▶ [WHAT TO DO]
Some entries follow. Reproduce exactly the lines starting at the one with "## VIRTUAL MACHINES" and stopping after the one with "( being able".

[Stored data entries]
---

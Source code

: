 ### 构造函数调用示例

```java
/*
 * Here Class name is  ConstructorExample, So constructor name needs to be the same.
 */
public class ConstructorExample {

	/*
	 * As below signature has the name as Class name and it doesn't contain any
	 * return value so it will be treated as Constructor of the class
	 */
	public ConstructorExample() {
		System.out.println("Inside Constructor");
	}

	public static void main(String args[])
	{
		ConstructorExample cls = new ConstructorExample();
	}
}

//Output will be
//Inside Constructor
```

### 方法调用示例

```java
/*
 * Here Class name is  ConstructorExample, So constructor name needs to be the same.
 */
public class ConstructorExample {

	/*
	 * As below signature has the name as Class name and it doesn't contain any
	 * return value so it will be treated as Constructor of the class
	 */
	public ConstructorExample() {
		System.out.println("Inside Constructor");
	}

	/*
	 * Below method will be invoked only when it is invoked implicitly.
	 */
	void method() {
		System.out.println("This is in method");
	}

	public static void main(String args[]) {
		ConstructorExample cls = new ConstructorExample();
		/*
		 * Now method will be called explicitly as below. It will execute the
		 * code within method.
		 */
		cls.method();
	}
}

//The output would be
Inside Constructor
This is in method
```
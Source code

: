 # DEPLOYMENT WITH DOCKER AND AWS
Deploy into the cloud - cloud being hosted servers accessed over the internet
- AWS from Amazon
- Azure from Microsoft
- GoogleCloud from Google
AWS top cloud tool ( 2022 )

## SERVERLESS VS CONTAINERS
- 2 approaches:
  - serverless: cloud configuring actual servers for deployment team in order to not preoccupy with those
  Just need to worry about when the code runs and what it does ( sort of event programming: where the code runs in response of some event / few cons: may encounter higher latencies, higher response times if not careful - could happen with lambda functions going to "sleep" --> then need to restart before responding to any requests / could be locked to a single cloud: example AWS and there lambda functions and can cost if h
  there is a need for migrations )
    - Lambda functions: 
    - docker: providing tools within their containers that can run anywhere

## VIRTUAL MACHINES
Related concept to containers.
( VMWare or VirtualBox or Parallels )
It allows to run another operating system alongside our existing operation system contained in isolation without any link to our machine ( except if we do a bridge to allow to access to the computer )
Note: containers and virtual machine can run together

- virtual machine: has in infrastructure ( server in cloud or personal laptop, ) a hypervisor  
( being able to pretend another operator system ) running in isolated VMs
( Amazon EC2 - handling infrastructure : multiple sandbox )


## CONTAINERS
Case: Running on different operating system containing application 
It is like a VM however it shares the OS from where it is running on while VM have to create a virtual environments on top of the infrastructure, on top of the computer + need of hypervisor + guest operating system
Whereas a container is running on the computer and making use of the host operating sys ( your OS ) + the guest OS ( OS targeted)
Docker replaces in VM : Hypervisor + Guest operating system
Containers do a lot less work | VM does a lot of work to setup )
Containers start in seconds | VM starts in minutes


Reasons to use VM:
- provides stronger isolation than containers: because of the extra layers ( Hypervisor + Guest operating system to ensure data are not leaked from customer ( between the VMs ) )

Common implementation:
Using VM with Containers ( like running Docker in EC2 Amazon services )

---

▶ [WRITTEN REPLY]
## VIRTUAL MACHINES
Related concept to containers.
( VMWare or VirtualBox or Parallels )
It allows to run another operating system alongside our existing operation system contained in isolation without any link to our machine ( except if we do a bridge to allow to access to the computer )
Note: containers and virtual machine can run together

- virtual machine: has in infrastructure ( server in cloud or personal laptop, ) a hypervisor  
( being able to pretend another operator system ) running in isolated VMs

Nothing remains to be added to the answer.